** What the task requires **
A verbatim transcription of the listing below is required, without its pictures.

** Data extracts **
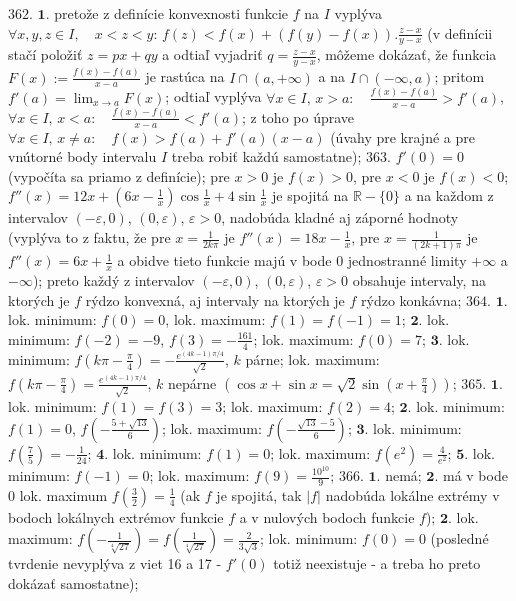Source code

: $\boxed{362.}$ $\boldsymbol{1.}$ pretože z definície konvexnosti funkcie $f$  na $I$ vyplýva $\forall x,y,z\in I, \quad x<z<y: \, f(z) <f(x)+(f(y)-f(x)).\frac{z-x}{y-x}$ (v definícii stačí položiť  $z=px+qy$ a odtiaľ vyjadriť $q=\frac{z-x}{y-x}$, môžeme dokázať, že funkcia $F(x):=\frac{f(x)-f(a)}{x-a}$ je rastúca na $I\cap (a,+\infty)$ a na $I\cap (-\infty,a)$; pritom $f'(a)=\lim_{x \to a}F(x)$; odtiaľ vyplýva $\forall x\in I, \, x>a: \quad \frac{f(x)-f(a)}{x-a}>f'(a)$, $\forall x\in I, \, x<a: \quad \frac{f(x)-f(a)}{x-a}<f'(a)$; z toho po úprave  $\forall x\in I, \, x \ne a: \quad f(x)>f(a)+f'(a)(x-a)$ (úvahy pre krajné a pre vnútorné body intervalu $I$ treba robiť každú samostatne);
$\boxed{363.}$ $f'(0)=0$ (vypočíta sa priamo z definície); pre $x>0$ je  $f(x)>0$, pre  $x<0$  je $f(x)<0$; $f''(x)=12x+(6x-\frac{1}{x})\cos\frac{1}{x}+4\sin\frac{1}{x}$ je spojitá na $\mathbb{R}-\lbrace 0 \rbrace$ a  na každom z intervalov $(-\varepsilon ,0)$, $(0,\varepsilon)$, $\varepsilon>0$, nadobúda kladné aj záporné hodnoty (vyplýva to z faktu, že pre $x=\frac{1}{2k\pi}$ je $f''(x)=18x-\frac{1}{x}$, pre  $x=\frac{1}{(2k+1)\pi}$ je $f''(x)=6x+\frac{1}{x}$ a obidve tieto funkcie majú v bode $0$ jednostranné limity $+\infty$ a $-\infty$); preto každý z intervalov $(-\varepsilon ,0)$, $(0,\varepsilon)$, $\varepsilon>0$ obsahuje intervaly, na ktorých je $f$ rýdzo konvexná, aj intervaly na ktorých je  $f$ rýdzo konkávna;
$\boxed{364.}$ $\boldsymbol{1.}$ lok. minimum: $f(0)=0$, lok. maximum: $f(1)=f(-1)=1$;
$\boldsymbol{2.}$ lok. minimum: $f(-2)=-9$, $f(3)=-\frac{161}{4}$; lok. maximum: $f(0)=7$;
$\boldsymbol{3.}$ lok. minimum: $f(k\pi-\frac{\pi}{4})=-\frac{e^{(4k-1)\pi/4}}{\sqrt{2}}$, $k$ párne;  lok. maximum: $f(k\pi-\frac{\pi}{4})=\frac{e^{(4k-1)\pi/4}}{\sqrt{2}}$, $k$ nepárne $(\cos x+\sin x=\sqrt{2}\sin (x+\frac{\pi}{4}))$; 
$\boxed{365.}$ $\boldsymbol{1.}$ lok. minimum: $f(1)=f(3)=3$; lok. maximum: $f(2)=4$;
$\boldsymbol{2.}$ lok. minimum: $f(1)=0$, $f(-\frac{5+\sqrt{13}}{6})$; lok. maximum: $f(-\frac{\sqrt{13}-5}{6})$;
$\boldsymbol{3.}$ lok. minimum: $f(\frac{7}{5})=-\frac{1}{24}$; 
$\boldsymbol{4.}$ lok. minimum: $f(1)=0$; lok. maximum: $f(e^{2})=\frac{4}{e^{2}}$;
$\boldsymbol{5.}$ lok. minimum: $f(-1)=0$; lok. maximum: $f(9)=\frac{10^{10}}{9}$;
$\boxed{366.}$ $\boldsymbol{1.}$ nemá;
$\boldsymbol{2.}$ má v bode 0 lok. maximum $f(\frac{3}{2})=\frac{1}{4}$ (ak $f$ je spojitá, tak $\vert f \vert$ nadobúda lokálne extrémy v bodoch lokálnych extrémov funkcie $f$ a v nulových bodoch funkcie $f$);
$\boldsymbol{2.}$ lok. maximum: $f(-\frac{1}{\sqrt[4]{27}})=f(\frac{1}{\sqrt[4]{27}})=\frac{2}{3\sqrt{3}}$; lok. minimum: $f(0)=0$ (posledné tvrdenie nevyplýva z viet 16 a 17 - $f'(0)$ totiž neexistuje - a treba ho preto dokázať samostatne);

** The answer **
Source code

: $\boxed{362.}$ $\boldsymbol{1.}$ pretože z definície konvexnosti funkcie $f$  na $I$ vyplýva $\forall x,y,z\in I, \quad x<z<y: \, f(z) <f(x)+(f(y)-f(x)).\frac{z-x}{y-x}$ (v definícii stačí položiť  $z=px+qy$ a odtiaľ vyjadriť $q=\frac{z-x}{y-x}$, môžeme dokázať, že funkcia $F(x):=\frac{f(x)-f(a)}{x-a}$ je rastúca na $I\cap (a,+\infty)$ a na $I\cap (-\infty,a)$; pritom $f'(a)=\lim_{x \to a}F(x)$; odtiaľ vyplýva $\forall x\in I, \, x>a: \quad \frac{f(x)-f(a)}{x-a}>f'(a)$, $\forall x\in I, \, x<a: \quad \frac{f(x)-f(a)}{x-a}<f'(a)$; z toho po úprave  $\forall x\in I, \, x \ne a: \quad f(x)>f(a)+f'(a)(x-a)$ (úvahy pre krajné a pre vnútorné body intervalu $I$ treba robiť každú samostatne);
$\boxed{363.}$ $f'(0)=0$ (vypočíta sa priamo z definície); pre $x>0$ je  $f(x)>0$, pre  $x<0$  je $f(x)<0$; $f''(x)=12x+(6x-\frac{1}{x})\cos\frac{1}{x}+4\sin\frac{1}{x}$ je spojitá na $\mathbb{R}-\lbrace 0 \rbrace$ a  na každom z intervalov $(-\varepsilon ,0)$, $(0,\varepsilon)$, $\varepsilon>0$, nadobúda kladné aj záporné hodnoty (vyplýva to z faktu, že pre $x=\frac{1}{2k\pi}$ je $f''(x)=18x-\frac{1}{x}$, pre  $x=\frac{1}{(2k+1)\pi}$ je $f''(x)=6x+\frac{1}{x}$ a obidve tieto funkcie majú v bode $0$ jednostranné limity $+\infty$ a $-\infty$); preto každý z intervalov $(-\varepsilon ,0)$, $(0,\varepsilon)$, $\varepsilon>0$ obsahuje intervaly, na ktorých je $f$ rýdzo konvexná, aj intervaly na ktorých je  $f$ rýdzo konkávna;
$\boxed{364.}$ $\boldsymbol{1.}$ lok. minimum: $f(0)=0$, lok. maximum: $f(1)=f(-1)=1$;
$\boldsymbol{2.}$ lok. minimum: $f(-2)=-9$, $f(3)=-\frac{161}{4}$; lok. maximum: $f(0)=7$;
$\boldsymbol{3.}$ lok. minimum: $f(k\pi-\frac{\pi}{4})=-\frac{e^{(4k-1)\pi/4}}{\sqrt{2}}$, $k$ párne;  lok. maximum: $f(k\pi-\frac{\pi}{4})=\frac{e^{(4k-1)\pi/4}}{\sqrt{2}}$, $k$ nepárne $(\cos x+\sin x=\sqrt{2}\sin (x+\frac{\pi}{4}))$; 
$\boxed{365.}$ $\boldsymbol{1.}$ lok. minimum: $f(1)=f(3)=3$; lok. maximum: $f(2)=4$;
$\boldsymbol{2.}$ lok. minimum: $f(1)=0$, $f(-\frac{5+\sqrt{13}}{6})$; lok. maximum: $f(-\frac{\sqrt{13}-5}{6})$;
$\boldsymbol{3.}$ lok. minimum: $f(\frac{7}{5})=-\frac{1}{24}$; 
$\boldsymbol{4.}$ lok. minimum: $f(1)=0$; lok. maximum: $f(e^{2})=\frac{4}{e^{2}}$;
$\boldsymbol{5.}$ lok. minimum: $f(-1)=0$; lok. maximum: $f(9)=\frac{10^{10}}{9}$;
$\boxed{366.}$ $\boldsymbol{1.}$ nemá;
$\boldsymbol{2.}$ má v bode 0 lok. maximum $f(\frac{3}{2})=\frac{1}{4}$ (ak $f$ je spojitá, tak $\vert f \vert$ nadobúda lokálne extrémy v bodoch lokálnych extrémov funkcie $f$ a v nulových bodoch funkcie $f$);
$\boldsymbol{2.}$ lok. maximum: $f(-\frac{1}{\sqrt[4]{27}})=f(\frac{1}{\sqrt[4]{27}})=\frac{2}{3\sqrt{3}}$; lok. minimum: $f(0)=0$ (posledné tvrdenie nevyplýva z viet 16 a 17 - $f'(0)$ totiž neexistuje - a treba ho preto dokázať samostatne);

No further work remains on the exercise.